There was a noticeable reduction in the order backlog in the second quarter, which was significantly lower than in the previous year at the end of June. There was no change in the order situation at the time this management report was prepared. The Management Board is monitoring this very carefully, especially considering the unclear macroeconomic outlook, the economic repercussions of the coronavirus outbreak and the opportunities arising from the changing market environment. On the whole, there is still a strong interest in LPKF's solutions. The Management Board has introduced measures to boost sales further and actively drive forward the commercialization of new products.
In light of the difficult macroeconomic situation, LPKF has applied for short-time working with the Federal Employment Agency at all locations in Germany from April 2020 onwards, with the main focus on short-time working in non-production areas. In this way, the Management Board intends to ensure efficiency, particularly in the indirect areas, reduce fixed costs and prepare the company both for a recession and for a subsequent recovery of the global economy.
3 Supplementary report
No other significant events with a material effect on the net assets, financial position and results of operations of LPKF have occurred since the reporting date on 30 June 2020.
4 Opportunities and risks
In the combined management and Group management report for 2019, the opportunities and risks of the LPKF Group are presented and explained in detail in separate reports. These explanations continue to apply unchanged.

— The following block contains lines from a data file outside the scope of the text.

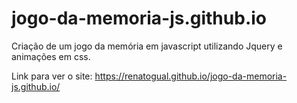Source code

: # jogo-da-memoria-js.github.io
Criação de um jogo da memória em javascript utilizando Jquery e animações em css.

Link para ver o site: https://renatogual.github.io/jogo-da-memoria-js.github.io/
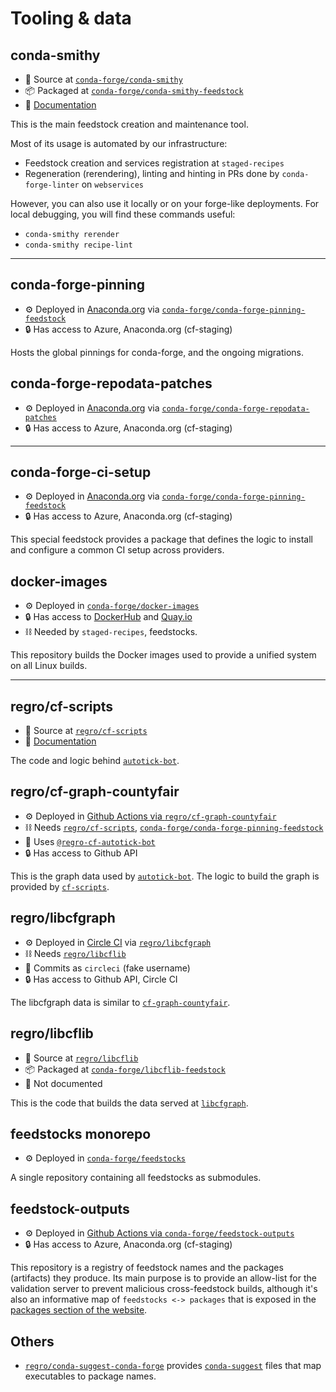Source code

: # Tooling & data

## conda-smithy

- 📜 Source at [`conda-forge/conda-smithy`](https://github.com/conda-forge/conda-smithy)
- 📦 Packaged at [`conda-forge/conda-smithy-feedstock`](https://github.com/conda-forge/conda-smithy-feedstock)
- 📖 [Documentation](https://github.com/conda-forge/conda-smithy/blob/main/README.md)

This is the main feedstock creation and maintenance tool.

Most of its usage is automated by our infrastructure:

- Feedstock creation and services registration at `staged-recipes`
- Regeneration (rerendering), linting and hinting in PRs done by `conda-forge-linter` on `webservices`

However, you can also use it locally or on your forge-like deployments. For local debugging, you will find these commands useful:

- `conda-smithy rerender`
- `conda-smithy recipe-lint`

---

## conda-forge-pinning

- ⚙️ Deployed in [Anaconda.org](https://anaconda.org/conda-forge/conda-forge-pinning) via [`conda-forge/conda-forge-pinning-feedstock`](https://github.com/conda-forge/conda-forge-pinning-feedstock)
- 🔒 Has access to Azure, Anaconda.org (cf-staging)

Hosts the global pinnings for conda-forge, and the ongoing migrations.

## conda-forge-repodata-patches

- ⚙️ Deployed in [Anaconda.org](https://anaconda.org/conda-forge/conda-forge-repodata-patches) via [`conda-forge/conda-forge-repodata-patches`](https://github.com/conda-forge/conda-forge-repodata-patches)
- 🔒 Has access to Azure, Anaconda.org (cf-staging)

---

## conda-forge-ci-setup

- ⚙️ Deployed in [Anaconda.org](https://anaconda.org/conda-forge/conda-forge-ci-setup) via [`conda-forge/conda-forge-pinning-feedstock`](https://github.com/conda-forge/conda-forge-ci-setup-feedstock)
- 🔒 Has access to Azure, Anaconda.org (cf-staging)

This special feedstock provides a package  that defines the logic to install and configure a common CI setup across providers. 

## docker-images

- ⚙️ Deployed in [`conda-forge/docker-images`](https://github.com/conda-forge/docker-images)
- 🔒 Has access to [DockerHub](./services.md#docker-hub) and [Quay.io](./services.md#quay)
- ⛓ Needed by `staged-recipes`, feedstocks.

This repository builds the Docker images used to provide a unified system on all Linux builds.

---

## regro/cf-scripts

- 📜 Source at [`regro/cf-scripts`](https://github.com/regro/cf-scripts)
- 📖 [Documentation](https://regro.github.io/cf-scripts/)

The code and logic behind [`autotick-bot`](./automated-maintenance.md#autotick-bot).

## regro/cf-graph-countyfair

- ⚙️ Deployed in [Github Actions via `regro/cf-graph-countyfair`](https://github.com/regro/cf-graph-countyfair)
- ⛓ Needs [`regro/cf-scripts`](#regrocf-scripts), [`conda-forge/conda-forge-pinning-feedstock`](#conda-forge-pinning)
- 🤖 Uses [`@regro-cf-autotick-bot`](./services.md#bot-accounts)
- 🔒 Has access to Github API

This is the graph data used by [`autotick-bot`](./automated-maintenance.md#autotick-bot).
The logic to build the graph is provided by [`cf-scripts`](#regrocf-scripts).

## regro/libcfgraph

- ⚙️ Deployed in [Circle CI](https://app.circleci.com/pipelines/github/regro/libcfgraph) via [`regro/libcfgraph`](https://github.com/regro/libcfgraph)
- ⛓ Needs [`regro/libcflib`](#regrolibcflib)
- 🤖 Commits as `circleci` (fake username)
- 🔒 Has access to Github API, Circle CI

The libcfgraph data is similar to [`cf-graph-countyfair`](#regrocf-graph-countyfair).

<!-- TODO: Explain differences in form and purpose -->

## regro/libcflib

- 📜 Source at [`regro/libcflib`](https://github.com/regro/libcflib)
- 📦 Packaged at [`conda-forge/libcflib-feedstock`](https://github.com/conda-forge/libcflib-feedstock)
- 📖 Not documented

This is the code that builds the data served at [`libcfgraph`](#regrolibcfgraph).

## feedstocks monorepo

- ⚙️ Deployed in [`conda-forge/feedstocks`](https://github.com/conda-forge/feedstocks)

A single repository containing all feedstocks as submodules.

## feedstock-outputs

- ⚙️ Deployed in [Github Actions via `conda-forge/feedstock-outputs`](https://github.com/conda-forge/feedstock-outputs)
- 🔒 Has access to Azure, Anaconda.org (cf-staging)

This repository is a registry of feedstock names and the packages (artifacts) they produce.
Its main purpose is to provide an allow-list for the validation server to prevent malicious cross-feedstock builds, although it's also an informative map of `feedstocks <-> packages` that is exposed in the [packages section of the website](https://conda-forge.org/feedstock-outputs/).

## Others

- [`regro/conda-suggest-conda-forge`](https://github.com/regro/conda-suggest-conda-forge) provides [`conda-suggest`](https://github.com/conda-incubator/conda-suggest) files that map executables to package names.
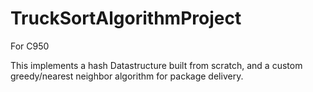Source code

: # TruckSortAlgorithmProject
For C950

This implements a hash Datastructure built from scratch, and a custom greedy/nearest neighbor algorithm for package delivery.
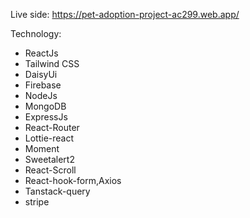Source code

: Live side: https://pet-adoption-project-ac299.web.app/

Technology: 
- ReactJs
- Tailwind CSS
- DaisyUi
- Firebase
- NodeJs
- MongoDB
- ExpressJs
- React-Router
- Lottie-react
- Moment
- Sweetalert2
- React-Scroll
- React-hook-form,Axios
- Tanstack-query
- stripe
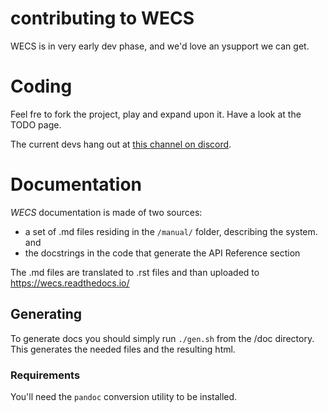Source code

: # contributing to WECS

WECS is in very early dev phase, and we'd love an ysupport we can get.

# Coding

Feel fre to fork the project, play and expand upon it. Have a look at the TODO page.

The current devs hang out at [this channel on discord](https://discord.com/channels/722508679118848012/722510686474731651).
 
# Documentation

*WECS* documentation is made of two sources:
- a set of .md files residing in the `/manual/` folder, describing the system. and
- the docstrings in the code that generate the API Reference section

The .md files are translated to .rst files and than uploaded to https://wecs.readthedocs.io/

## Generating

To generate docs you should simply run `./gen.sh` from the /doc directory.
This generates the needed files and the resulting html.

### Requirements

You'll need the `pandoc` conversion utility to be installed.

The Management Board is monitoring potential changes to the risk situation as a result of the coronavirus pandemic more closely. The interim management report outlines the successful measures that have already been taken to mitigate the impact of the pandemic on the company's economic situation. The measures may be adapted or extended at any time in line with the current situation.
The company does not consider there to be any risks that jeopardize its continued existence at present, and no such risks for the future can currently be identified.

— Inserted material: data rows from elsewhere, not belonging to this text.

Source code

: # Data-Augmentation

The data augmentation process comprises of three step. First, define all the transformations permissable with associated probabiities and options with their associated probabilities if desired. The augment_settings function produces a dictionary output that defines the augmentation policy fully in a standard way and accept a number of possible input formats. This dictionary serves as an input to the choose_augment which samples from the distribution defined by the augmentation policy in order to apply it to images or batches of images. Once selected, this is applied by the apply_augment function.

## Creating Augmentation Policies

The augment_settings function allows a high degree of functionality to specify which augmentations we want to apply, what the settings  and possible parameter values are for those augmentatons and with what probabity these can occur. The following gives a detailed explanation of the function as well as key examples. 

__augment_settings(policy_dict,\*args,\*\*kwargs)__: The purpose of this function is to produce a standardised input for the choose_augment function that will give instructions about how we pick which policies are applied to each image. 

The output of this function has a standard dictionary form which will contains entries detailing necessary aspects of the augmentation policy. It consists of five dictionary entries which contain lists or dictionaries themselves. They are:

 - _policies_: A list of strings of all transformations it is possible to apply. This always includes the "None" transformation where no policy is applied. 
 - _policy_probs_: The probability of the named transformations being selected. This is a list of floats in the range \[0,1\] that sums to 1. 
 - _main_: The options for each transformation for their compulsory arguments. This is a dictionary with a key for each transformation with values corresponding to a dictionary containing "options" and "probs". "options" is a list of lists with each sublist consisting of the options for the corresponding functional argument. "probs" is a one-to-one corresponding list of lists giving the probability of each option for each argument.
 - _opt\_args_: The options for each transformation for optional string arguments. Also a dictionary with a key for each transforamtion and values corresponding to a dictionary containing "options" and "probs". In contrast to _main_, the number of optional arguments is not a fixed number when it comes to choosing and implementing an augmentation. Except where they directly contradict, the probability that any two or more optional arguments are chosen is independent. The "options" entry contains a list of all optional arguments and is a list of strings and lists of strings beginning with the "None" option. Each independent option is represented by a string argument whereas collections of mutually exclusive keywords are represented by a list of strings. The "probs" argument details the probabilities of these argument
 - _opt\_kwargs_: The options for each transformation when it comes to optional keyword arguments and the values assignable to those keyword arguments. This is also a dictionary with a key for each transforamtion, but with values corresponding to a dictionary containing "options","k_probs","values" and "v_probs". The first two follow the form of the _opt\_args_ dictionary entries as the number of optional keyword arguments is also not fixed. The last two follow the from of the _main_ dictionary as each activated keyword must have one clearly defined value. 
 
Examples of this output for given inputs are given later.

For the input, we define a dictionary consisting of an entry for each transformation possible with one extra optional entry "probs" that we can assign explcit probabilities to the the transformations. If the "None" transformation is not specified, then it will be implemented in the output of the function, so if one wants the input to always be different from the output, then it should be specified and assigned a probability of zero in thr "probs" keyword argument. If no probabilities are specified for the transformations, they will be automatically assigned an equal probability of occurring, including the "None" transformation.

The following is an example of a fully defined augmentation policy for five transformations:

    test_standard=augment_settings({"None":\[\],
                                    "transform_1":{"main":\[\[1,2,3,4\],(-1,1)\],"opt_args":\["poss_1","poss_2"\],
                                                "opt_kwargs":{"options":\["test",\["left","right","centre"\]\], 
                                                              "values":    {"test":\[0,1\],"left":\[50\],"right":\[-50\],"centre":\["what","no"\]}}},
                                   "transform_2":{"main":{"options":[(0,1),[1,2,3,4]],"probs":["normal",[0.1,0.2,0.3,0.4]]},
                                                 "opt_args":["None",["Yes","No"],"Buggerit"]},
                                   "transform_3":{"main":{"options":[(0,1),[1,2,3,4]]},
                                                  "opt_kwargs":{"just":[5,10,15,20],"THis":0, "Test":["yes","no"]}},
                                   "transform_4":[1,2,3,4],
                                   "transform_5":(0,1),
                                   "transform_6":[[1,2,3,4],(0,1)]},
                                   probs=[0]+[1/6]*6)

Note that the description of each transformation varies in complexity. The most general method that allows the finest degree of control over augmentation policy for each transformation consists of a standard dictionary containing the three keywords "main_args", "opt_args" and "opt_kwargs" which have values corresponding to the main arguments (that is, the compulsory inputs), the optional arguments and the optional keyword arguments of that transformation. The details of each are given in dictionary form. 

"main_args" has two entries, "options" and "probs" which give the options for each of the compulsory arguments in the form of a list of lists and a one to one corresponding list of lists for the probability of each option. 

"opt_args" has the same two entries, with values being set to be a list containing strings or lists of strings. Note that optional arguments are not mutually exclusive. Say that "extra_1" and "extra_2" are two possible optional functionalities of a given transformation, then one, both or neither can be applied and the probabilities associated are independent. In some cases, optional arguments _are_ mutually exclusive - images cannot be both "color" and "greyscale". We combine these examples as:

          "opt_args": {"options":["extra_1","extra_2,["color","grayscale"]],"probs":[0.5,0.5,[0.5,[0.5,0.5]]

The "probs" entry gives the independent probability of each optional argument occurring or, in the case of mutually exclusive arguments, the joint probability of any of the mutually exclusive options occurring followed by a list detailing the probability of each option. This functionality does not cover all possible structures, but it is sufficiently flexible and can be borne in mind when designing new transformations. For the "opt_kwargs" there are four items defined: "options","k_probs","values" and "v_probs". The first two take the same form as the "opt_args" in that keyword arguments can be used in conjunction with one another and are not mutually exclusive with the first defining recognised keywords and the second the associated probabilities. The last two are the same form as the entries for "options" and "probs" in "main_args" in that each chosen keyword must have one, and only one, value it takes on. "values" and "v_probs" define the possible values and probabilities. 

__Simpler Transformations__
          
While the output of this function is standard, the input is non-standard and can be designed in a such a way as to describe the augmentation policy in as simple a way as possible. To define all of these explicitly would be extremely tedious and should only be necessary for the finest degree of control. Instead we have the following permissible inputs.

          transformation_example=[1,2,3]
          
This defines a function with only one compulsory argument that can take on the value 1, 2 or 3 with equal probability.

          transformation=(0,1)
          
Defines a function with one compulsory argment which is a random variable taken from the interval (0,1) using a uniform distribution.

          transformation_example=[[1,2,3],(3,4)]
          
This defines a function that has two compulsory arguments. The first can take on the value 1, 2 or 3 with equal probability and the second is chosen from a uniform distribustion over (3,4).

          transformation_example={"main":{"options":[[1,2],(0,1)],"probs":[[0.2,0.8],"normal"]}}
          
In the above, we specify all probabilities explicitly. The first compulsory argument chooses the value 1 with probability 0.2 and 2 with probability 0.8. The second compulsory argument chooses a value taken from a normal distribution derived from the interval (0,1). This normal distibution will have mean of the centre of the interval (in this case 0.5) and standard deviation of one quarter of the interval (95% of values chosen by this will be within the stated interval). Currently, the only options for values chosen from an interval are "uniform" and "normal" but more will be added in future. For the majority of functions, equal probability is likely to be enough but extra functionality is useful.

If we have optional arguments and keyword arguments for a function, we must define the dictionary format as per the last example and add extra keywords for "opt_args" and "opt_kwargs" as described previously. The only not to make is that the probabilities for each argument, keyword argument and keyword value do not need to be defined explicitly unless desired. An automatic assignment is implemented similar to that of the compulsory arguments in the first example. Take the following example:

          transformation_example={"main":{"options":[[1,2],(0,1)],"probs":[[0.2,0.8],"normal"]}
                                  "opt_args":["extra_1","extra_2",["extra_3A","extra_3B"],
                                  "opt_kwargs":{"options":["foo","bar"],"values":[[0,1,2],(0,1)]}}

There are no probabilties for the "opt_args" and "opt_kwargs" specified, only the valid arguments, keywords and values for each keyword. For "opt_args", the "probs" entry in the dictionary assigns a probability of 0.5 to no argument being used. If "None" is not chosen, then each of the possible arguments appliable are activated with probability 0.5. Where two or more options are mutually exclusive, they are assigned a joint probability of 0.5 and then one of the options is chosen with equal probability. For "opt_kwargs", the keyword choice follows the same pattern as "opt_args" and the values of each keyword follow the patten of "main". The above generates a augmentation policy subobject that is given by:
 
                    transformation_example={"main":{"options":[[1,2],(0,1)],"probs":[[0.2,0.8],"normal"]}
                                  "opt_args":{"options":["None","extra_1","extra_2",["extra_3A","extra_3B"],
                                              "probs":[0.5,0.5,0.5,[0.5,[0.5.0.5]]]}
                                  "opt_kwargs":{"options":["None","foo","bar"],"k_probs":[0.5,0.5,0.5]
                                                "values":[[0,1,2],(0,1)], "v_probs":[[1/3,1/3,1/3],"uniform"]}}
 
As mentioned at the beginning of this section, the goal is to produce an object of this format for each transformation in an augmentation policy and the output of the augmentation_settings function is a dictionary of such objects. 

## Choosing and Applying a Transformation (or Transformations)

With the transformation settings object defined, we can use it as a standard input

5 Report on expected developments
Management's assessment of the Group's expected development
5.1.1 Economic environment
Since the global economy is estimated to have contracted by nearly 10% in the first half of 2020 in the wake of the pandemic, the Kiel Institute for the World Economy (IfW) is anticipating a downturn of roughly 3.8% for 2020 as a whole – the biggest slump in 70 years. From this level, growth of 6.2% is subsequently expected for 2021.
Advanced economies are expected to report a decline in economic output of 6.5% in 2020, followed by a rise of 5.3% in 2021. GDP in the US is expected to shrink by 5.8% in the current year and grow by 4.2% the year after. GDP in the eurozone is expected to decrease by as much as 8.6% in 2020, followed by an increase of 6.6%. The European Commission recently lowered its forecast for the current year from -7.7% to -8.7%, indicating the worst recession in the history of the EU.
In Germany, a country whose economy is highly dependent on exports, the IfW is expecting GDP to contract by as much as 7.2% in 2020. This should be followed by growth of 6.3% in 2021.
For the emerging economies, the economic experts at the IfW are forecasting a comparatively small decline in GDP of 2.8% in the current year and an increase of 7.4% in 2021. The main explanation for the comparatively good expectations for emerging economies is likely to be the fact that China is the second-biggest economy in the world. For the current year, the IfW is even forecasting slight GDP growth of 0.3% in China. The National Bureau of Statistics of China had reported a decline of just 1.6% for the first half of 2020. Because China was the first country to be impacted by the pandemic, it was also able to restart its economy earlier than others, and – as with the financial crisis of ten years ago – was in a position to contribute to the global economic recovery. The IfW is expecting Chinese economic output to rise significantly by 9.0% in 2021.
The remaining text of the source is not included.